Of the lines listed below, return exactly those that run from the line containing "each recipe consisted" through the line containing "for individual plans.", both included.

Start of Task inputs

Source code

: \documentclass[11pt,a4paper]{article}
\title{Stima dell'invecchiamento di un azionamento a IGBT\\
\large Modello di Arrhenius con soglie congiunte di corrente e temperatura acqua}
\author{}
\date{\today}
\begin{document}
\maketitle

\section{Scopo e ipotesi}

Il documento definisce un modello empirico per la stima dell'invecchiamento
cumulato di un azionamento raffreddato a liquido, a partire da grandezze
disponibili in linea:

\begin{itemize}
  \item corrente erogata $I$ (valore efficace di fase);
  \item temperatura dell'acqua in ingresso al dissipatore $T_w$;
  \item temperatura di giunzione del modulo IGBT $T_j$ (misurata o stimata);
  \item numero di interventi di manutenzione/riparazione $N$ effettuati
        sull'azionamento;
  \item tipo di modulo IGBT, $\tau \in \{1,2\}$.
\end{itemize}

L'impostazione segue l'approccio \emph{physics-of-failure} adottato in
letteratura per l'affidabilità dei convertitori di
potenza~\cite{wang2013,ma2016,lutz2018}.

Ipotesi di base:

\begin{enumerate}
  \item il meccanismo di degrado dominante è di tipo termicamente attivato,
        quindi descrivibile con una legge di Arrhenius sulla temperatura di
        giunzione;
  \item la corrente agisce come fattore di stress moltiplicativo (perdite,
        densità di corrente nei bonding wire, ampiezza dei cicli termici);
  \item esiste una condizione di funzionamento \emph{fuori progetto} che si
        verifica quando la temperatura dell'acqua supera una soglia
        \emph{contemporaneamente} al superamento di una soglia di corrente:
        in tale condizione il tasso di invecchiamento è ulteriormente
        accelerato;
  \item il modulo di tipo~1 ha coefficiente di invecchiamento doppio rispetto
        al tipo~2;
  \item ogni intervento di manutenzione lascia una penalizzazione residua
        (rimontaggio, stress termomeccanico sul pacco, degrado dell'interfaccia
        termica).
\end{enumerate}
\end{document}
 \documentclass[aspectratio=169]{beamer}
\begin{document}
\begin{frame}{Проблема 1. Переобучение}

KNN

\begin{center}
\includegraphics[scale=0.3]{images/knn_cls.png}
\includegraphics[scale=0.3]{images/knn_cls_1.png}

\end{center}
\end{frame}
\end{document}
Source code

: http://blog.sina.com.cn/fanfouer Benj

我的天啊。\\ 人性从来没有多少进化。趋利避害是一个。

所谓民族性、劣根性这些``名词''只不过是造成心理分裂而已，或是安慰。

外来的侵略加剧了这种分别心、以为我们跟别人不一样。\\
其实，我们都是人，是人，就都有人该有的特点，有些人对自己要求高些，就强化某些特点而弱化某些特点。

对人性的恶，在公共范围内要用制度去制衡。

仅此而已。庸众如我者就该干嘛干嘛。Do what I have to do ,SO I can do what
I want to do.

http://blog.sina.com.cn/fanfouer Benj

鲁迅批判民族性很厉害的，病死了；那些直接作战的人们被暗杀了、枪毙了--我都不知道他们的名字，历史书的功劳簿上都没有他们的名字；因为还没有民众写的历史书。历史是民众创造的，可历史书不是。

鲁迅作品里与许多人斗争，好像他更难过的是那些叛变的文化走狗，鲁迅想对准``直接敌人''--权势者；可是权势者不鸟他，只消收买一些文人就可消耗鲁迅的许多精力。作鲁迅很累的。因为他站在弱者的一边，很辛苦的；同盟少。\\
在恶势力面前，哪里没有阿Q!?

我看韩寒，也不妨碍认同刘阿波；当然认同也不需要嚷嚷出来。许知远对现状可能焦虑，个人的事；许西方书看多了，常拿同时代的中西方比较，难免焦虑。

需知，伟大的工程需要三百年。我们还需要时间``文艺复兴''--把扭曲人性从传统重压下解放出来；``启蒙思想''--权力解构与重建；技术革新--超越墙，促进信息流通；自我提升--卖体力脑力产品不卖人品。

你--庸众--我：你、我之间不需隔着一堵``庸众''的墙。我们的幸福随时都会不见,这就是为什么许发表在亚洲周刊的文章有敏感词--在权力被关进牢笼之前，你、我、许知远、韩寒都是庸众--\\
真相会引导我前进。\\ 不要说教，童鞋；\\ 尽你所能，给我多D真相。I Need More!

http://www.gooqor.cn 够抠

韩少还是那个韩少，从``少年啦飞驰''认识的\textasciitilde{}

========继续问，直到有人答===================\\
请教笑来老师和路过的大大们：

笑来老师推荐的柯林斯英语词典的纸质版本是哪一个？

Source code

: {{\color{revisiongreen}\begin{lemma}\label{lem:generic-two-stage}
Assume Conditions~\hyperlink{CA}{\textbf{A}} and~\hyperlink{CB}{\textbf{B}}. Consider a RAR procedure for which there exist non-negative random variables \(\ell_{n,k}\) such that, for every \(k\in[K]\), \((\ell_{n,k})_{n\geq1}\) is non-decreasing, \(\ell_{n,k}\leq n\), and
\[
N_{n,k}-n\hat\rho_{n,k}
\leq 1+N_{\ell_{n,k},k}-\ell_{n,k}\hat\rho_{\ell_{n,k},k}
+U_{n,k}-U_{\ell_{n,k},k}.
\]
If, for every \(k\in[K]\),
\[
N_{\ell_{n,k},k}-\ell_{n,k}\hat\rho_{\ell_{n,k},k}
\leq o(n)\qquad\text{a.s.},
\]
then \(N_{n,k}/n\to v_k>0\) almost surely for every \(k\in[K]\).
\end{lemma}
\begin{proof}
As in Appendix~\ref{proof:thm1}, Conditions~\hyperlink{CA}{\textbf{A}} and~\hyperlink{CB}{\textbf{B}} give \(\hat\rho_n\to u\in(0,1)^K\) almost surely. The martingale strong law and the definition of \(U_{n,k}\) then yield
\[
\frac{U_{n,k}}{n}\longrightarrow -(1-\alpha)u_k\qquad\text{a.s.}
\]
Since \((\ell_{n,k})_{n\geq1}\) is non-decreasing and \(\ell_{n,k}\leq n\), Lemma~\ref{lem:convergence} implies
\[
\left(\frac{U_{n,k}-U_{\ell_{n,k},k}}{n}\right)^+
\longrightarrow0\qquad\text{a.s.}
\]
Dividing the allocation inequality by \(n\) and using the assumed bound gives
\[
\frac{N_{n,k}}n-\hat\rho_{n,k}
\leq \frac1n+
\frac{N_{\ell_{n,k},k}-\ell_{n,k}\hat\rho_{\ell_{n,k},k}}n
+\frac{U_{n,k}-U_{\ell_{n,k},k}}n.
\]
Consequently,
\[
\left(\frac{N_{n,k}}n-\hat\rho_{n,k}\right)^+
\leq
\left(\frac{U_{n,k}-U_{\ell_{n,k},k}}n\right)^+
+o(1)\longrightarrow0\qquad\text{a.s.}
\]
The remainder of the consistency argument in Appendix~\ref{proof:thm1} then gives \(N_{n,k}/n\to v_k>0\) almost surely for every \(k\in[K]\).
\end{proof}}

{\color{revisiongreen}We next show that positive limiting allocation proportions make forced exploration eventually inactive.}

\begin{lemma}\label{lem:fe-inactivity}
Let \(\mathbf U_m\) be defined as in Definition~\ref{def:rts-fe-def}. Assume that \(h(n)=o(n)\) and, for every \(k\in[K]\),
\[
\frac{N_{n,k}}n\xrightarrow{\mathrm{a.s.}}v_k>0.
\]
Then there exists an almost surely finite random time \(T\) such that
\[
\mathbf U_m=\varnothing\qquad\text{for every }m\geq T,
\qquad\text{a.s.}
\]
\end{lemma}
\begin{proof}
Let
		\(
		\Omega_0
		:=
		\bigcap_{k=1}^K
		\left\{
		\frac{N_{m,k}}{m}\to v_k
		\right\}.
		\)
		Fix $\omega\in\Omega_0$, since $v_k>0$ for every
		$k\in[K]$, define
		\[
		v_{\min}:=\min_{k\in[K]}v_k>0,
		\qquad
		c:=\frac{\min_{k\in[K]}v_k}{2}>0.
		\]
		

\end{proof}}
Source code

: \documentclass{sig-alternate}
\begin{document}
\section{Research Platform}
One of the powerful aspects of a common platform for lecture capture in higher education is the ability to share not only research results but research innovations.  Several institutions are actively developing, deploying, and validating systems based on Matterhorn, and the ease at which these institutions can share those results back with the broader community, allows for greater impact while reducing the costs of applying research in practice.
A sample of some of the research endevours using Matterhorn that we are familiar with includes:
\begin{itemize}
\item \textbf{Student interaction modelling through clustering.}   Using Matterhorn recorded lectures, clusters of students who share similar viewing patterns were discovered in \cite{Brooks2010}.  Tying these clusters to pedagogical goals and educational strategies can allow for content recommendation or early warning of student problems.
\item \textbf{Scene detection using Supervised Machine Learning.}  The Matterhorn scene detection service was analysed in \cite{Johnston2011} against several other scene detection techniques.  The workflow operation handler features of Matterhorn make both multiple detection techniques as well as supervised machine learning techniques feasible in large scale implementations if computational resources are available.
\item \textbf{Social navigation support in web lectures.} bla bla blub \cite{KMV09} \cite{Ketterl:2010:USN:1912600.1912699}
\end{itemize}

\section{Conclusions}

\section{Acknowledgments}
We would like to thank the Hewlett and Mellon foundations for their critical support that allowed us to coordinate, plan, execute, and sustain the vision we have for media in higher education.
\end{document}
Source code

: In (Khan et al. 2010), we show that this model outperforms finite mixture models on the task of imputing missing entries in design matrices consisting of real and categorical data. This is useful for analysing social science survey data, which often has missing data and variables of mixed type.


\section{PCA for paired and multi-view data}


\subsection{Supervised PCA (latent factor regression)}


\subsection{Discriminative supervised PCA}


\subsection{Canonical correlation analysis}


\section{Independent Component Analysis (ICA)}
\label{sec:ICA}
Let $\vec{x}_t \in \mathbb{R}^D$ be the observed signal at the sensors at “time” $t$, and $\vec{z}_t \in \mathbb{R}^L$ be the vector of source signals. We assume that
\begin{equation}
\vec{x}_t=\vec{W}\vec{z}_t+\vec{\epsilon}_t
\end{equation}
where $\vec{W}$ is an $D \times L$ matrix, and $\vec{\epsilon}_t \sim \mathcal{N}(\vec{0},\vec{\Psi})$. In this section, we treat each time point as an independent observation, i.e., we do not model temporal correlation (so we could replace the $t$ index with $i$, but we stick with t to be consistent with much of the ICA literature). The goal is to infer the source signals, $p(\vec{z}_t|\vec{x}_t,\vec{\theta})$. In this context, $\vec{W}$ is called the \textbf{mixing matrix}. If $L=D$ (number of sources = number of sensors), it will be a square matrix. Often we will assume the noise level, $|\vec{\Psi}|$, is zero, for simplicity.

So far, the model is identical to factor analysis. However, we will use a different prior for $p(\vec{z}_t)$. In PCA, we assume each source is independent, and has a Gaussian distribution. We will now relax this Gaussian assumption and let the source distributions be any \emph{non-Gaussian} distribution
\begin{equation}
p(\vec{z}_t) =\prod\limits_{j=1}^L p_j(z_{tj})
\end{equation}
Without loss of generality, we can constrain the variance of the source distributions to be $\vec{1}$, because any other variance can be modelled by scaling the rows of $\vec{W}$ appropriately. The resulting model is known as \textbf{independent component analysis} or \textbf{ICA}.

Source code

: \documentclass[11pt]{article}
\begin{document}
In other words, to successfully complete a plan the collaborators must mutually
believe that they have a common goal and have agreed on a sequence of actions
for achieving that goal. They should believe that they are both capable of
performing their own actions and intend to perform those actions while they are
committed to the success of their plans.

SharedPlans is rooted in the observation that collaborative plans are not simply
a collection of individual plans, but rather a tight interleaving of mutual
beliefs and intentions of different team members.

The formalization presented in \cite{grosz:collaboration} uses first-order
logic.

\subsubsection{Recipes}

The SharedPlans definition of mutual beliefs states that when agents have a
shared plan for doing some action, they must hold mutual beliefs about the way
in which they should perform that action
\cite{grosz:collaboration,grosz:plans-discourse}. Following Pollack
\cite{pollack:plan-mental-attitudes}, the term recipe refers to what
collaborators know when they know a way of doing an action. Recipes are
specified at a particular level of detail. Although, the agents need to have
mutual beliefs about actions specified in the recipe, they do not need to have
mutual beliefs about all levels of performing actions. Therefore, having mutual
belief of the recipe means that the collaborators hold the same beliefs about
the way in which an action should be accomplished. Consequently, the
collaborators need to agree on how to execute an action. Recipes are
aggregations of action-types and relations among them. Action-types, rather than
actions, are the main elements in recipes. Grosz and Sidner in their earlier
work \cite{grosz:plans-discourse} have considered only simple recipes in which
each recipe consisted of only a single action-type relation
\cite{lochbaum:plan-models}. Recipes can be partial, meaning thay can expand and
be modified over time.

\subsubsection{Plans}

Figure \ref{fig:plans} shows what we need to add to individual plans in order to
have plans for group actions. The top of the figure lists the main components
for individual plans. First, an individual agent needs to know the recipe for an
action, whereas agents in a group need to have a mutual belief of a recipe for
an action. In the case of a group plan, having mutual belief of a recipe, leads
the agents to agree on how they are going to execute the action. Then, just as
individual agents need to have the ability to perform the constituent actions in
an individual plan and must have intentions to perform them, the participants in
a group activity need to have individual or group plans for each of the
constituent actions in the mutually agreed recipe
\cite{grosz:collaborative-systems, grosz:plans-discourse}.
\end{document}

End of Task inputs

• Answer to this exercise:
each recipe consisted of only a single action-type relation
\cite{lochbaum:plan-models}. Recipes can be partial, meaning thay can expand and
be modified over time.

\subsubsection{Plans}

Figure \ref{fig:plans} shows what we need to add to individual plans in order to
have plans for group actions. The top of the figure lists the main components
for individual plans. First, an individual agent needs to know the recipe for an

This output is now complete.